== TASK TO COMPLETE ==
All of the data must be output exactly, with every picture left out.

Collected data:
___
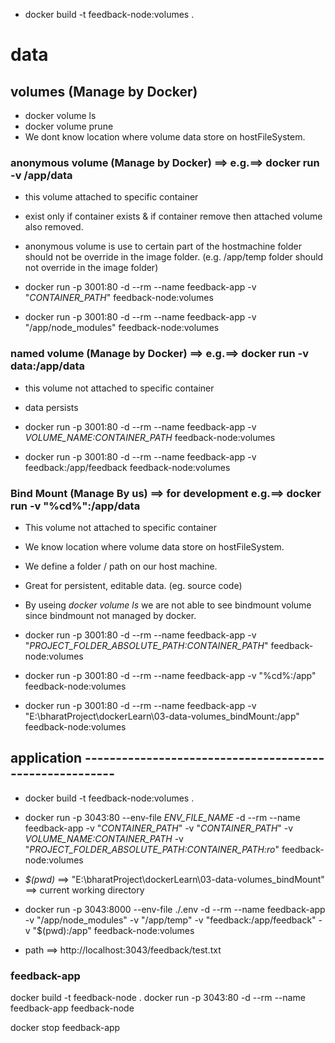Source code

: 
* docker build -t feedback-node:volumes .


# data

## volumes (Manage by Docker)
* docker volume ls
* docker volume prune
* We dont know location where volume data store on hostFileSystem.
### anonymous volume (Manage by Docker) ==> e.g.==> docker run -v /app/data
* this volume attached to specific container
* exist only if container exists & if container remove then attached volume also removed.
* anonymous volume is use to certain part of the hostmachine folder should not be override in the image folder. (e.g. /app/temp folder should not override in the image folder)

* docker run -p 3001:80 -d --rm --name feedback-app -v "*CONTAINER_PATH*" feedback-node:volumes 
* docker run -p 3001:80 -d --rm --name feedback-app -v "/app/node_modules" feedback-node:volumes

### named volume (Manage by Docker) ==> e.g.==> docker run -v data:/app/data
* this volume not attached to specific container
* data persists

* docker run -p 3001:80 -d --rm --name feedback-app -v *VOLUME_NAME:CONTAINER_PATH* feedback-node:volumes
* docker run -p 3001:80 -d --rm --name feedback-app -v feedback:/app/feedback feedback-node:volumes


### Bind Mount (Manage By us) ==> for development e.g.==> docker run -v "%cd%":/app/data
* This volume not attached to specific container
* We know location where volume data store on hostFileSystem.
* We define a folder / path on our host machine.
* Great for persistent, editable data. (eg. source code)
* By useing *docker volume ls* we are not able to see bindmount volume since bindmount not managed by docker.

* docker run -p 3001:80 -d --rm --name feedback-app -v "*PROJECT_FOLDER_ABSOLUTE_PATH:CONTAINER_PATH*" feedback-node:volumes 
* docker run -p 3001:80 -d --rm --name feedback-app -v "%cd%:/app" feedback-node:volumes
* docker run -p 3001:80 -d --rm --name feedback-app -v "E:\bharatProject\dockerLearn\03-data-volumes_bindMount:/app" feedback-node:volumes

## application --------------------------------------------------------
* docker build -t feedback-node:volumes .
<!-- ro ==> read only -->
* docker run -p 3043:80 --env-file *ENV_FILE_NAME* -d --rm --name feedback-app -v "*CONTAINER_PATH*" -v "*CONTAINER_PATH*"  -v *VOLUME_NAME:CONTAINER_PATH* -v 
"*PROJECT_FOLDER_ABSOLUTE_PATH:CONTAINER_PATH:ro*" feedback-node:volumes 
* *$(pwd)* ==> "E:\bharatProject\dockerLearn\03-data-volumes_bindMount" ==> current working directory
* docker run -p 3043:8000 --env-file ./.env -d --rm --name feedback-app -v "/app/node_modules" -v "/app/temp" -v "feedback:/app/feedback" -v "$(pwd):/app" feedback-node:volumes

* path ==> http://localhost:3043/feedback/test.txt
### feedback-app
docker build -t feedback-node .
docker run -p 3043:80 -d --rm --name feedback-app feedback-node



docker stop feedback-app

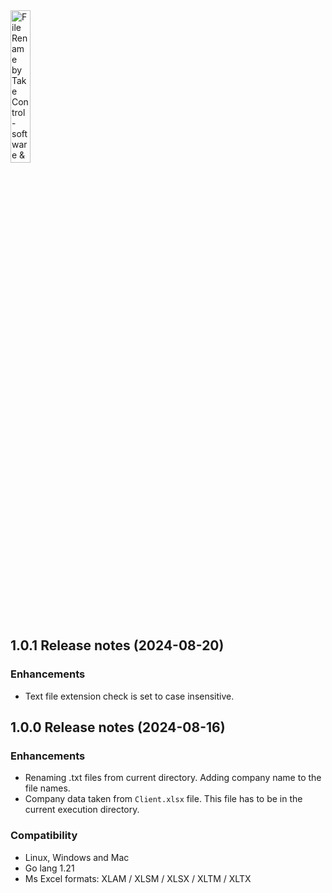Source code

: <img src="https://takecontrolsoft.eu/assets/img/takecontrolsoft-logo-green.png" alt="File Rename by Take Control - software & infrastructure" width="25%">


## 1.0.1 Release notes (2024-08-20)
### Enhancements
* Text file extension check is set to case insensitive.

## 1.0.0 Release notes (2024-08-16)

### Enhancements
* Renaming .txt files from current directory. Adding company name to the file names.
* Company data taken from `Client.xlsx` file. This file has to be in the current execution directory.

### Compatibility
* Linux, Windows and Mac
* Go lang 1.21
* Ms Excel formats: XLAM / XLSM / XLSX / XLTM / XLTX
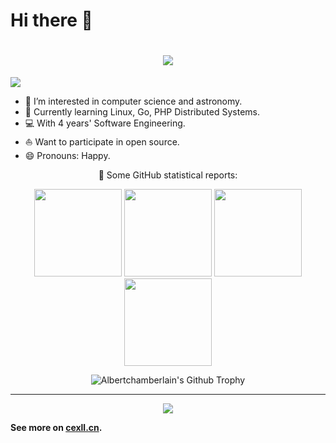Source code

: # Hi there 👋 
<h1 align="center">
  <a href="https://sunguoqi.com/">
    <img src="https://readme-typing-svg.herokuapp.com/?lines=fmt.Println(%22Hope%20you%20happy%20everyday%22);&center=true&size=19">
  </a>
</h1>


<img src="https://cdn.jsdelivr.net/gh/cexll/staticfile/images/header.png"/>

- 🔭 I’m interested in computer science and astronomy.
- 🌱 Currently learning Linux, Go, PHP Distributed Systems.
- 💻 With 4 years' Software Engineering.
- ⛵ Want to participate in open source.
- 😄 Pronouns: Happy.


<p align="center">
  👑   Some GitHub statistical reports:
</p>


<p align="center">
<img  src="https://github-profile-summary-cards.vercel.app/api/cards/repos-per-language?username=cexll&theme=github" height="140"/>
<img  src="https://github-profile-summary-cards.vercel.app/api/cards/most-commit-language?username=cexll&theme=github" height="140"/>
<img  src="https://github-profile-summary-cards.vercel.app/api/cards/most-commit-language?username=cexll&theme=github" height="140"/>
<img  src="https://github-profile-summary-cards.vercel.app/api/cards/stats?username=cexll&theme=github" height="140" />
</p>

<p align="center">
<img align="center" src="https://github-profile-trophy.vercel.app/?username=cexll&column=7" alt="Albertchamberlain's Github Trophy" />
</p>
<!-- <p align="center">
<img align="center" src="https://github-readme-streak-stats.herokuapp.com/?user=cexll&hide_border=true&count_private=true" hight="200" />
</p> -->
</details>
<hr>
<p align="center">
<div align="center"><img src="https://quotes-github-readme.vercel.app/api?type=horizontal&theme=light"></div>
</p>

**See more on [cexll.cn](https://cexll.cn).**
___
== RESULT FOR THIS EXERCISE ==
Source code

: 
* docker build -t feedback-node:volumes .


# data

## volumes (Manage by Docker)
* docker volume ls
* docker volume prune
* We dont know location where volume data store on hostFileSystem.
### anonymous volume (Manage by Docker) ==> e.g.==> docker run -v /app/data
* this volume attached to specific container
* exist only if container exists & if container remove then attached volume also removed.
* anonymous volume is use to certain part of the hostmachine folder should not be override in the image folder. (e.g. /app/temp folder should not override in the image folder)

* docker run -p 3001:80 -d --rm --name feedback-app -v "*CONTAINER_PATH*" feedback-node:volumes 
* docker run -p 3001:80 -d --rm --name feedback-app -v "/app/node_modules" feedback-node:volumes

### named volume (Manage by Docker) ==> e.g.==> docker run -v data:/app/data
* this volume not attached to specific container
* data persists

* docker run -p 3001:80 -d --rm --name feedback-app -v *VOLUME_NAME:CONTAINER_PATH* feedback-node:volumes
* docker run -p 3001:80 -d --rm --name feedback-app -v feedback:/app/feedback feedback-node:volumes


### Bind Mount (Manage By us) ==> for development e.g.==> docker run -v "%cd%":/app/data
* This volume not attached to specific container
* We know location where volume data store on hostFileSystem.
* We define a folder / path on our host machine.
* Great for persistent, editable data. (eg. source code)
* By useing *docker volume ls* we are not able to see bindmount volume since bindmount not managed by docker.

* docker run -p 3001:80 -d --rm --name feedback-app -v "*PROJECT_FOLDER_ABSOLUTE_PATH:CONTAINER_PATH*" feedback-node:volumes 
* docker run -p 3001:80 -d --rm --name feedback-app -v "%cd%:/app" feedback-node:volumes
* docker run -p 3001:80 -d --rm --name feedback-app -v "E:\bharatProject\dockerLearn\03-data-volumes_bindMount:/app" feedback-node:volumes

## application --------------------------------------------------------
* docker build -t feedback-node:volumes .
<!-- ro ==> read only -->
* docker run -p 3043:80 --env-file *ENV_FILE_NAME* -d --rm --name feedback-app -v "*CONTAINER_PATH*" -v "*CONTAINER_PATH*"  -v *VOLUME_NAME:CONTAINER_PATH* -v 
"*PROJECT_FOLDER_ABSOLUTE_PATH:CONTAINER_PATH:ro*" feedback-node:volumes 
* *$(pwd)* ==> "E:\bharatProject\dockerLearn\03-data-volumes_bindMount" ==> current working directory
* docker run -p 3043:8000 --env-file ./.env -d --rm --name feedback-app -v "/app/node_modules" -v "/app/temp" -v "feedback:/app/feedback" -v "$(pwd):/app" feedback-node:volumes

* path ==> http://localhost:3043/feedback/test.txt
### feedback-app
docker build -t feedback-node .
docker run -p 3043:80 -d --rm --name feedback-app feedback-node



docker stop feedback-app

Source code

: <img src="https://takecontrolsoft.eu/assets/img/takecontrolsoft-logo-green.png" alt="File Rename by Take Control - software & infrastructure" width="25%">


## 1.0.1 Release notes (2024-08-20)
### Enhancements
* Text file extension check is set to case insensitive.

## 1.0.0 Release notes (2024-08-16)

### Enhancements
* Renaming .txt files from current directory. Adding company name to the file names.
* Company data taken from `Client.xlsx` file. This file has to be in the current execution directory.

### Compatibility
* Linux, Windows and Mac
* Go lang 1.21
* Ms Excel formats: XLAM / XLSM / XLSX / XLTM / XLTX
Source code

: # Hi there 👋 
<h1 align="center">
  <a href="https://sunguoqi.com/">
    <img src="https://readme-typing-svg.herokuapp.com/?lines=fmt.Println(%22Hope%20you%20happy%20everyday%22);&center=true&size=19">
  </a>
</h1>


<img src="https://cdn.jsdelivr.net/gh/cexll/staticfile/images/header.png"/>

- 🔭 I’m interested in computer science and astronomy.
- 🌱 Currently learning Linux, Go, PHP Distributed Systems.
- 💻 With 4 years' Software Engineering.
- ⛵ Want to participate in open source.
- 😄 Pronouns: Happy.


<p align="center">
  👑   Some GitHub statistical reports:
</p>


<p align="center">
<img  src="https://github-profile-summary-cards.vercel.app/api/cards/repos-per-language?username=cexll&theme=github" height="140"/>
<img  src="https://github-profile-summary-cards.vercel.app/api/cards/most-commit-language?username=cexll&theme=github" height="140"/>
<img  src="https://github-profile-summary-cards.vercel.app/api/cards/most-commit-language?username=cexll&theme=github" height="140"/>
<img  src="https://github-profile-summary-cards.vercel.app/api/cards/stats?username=cexll&theme=github" height="140" />
</p>

<p align="center">
<img align="center" src="https://github-profile-trophy.vercel.app/?username=cexll&column=7" alt="Albertchamberlain's Github Trophy" />
</p>
<!-- <p align="center">
<img align="center" src="https://github-readme-streak-stats.herokuapp.com/?user=cexll&hide_border=true&count_private=true" hight="200" />
</p> -->
</details>
<hr>
<p align="center">
<div align="center"><img src="https://quotes-github-readme.vercel.app/api?type=horizontal&theme=light"></div>
</p>

**See more on [cexll.cn](https://cexll.cn).**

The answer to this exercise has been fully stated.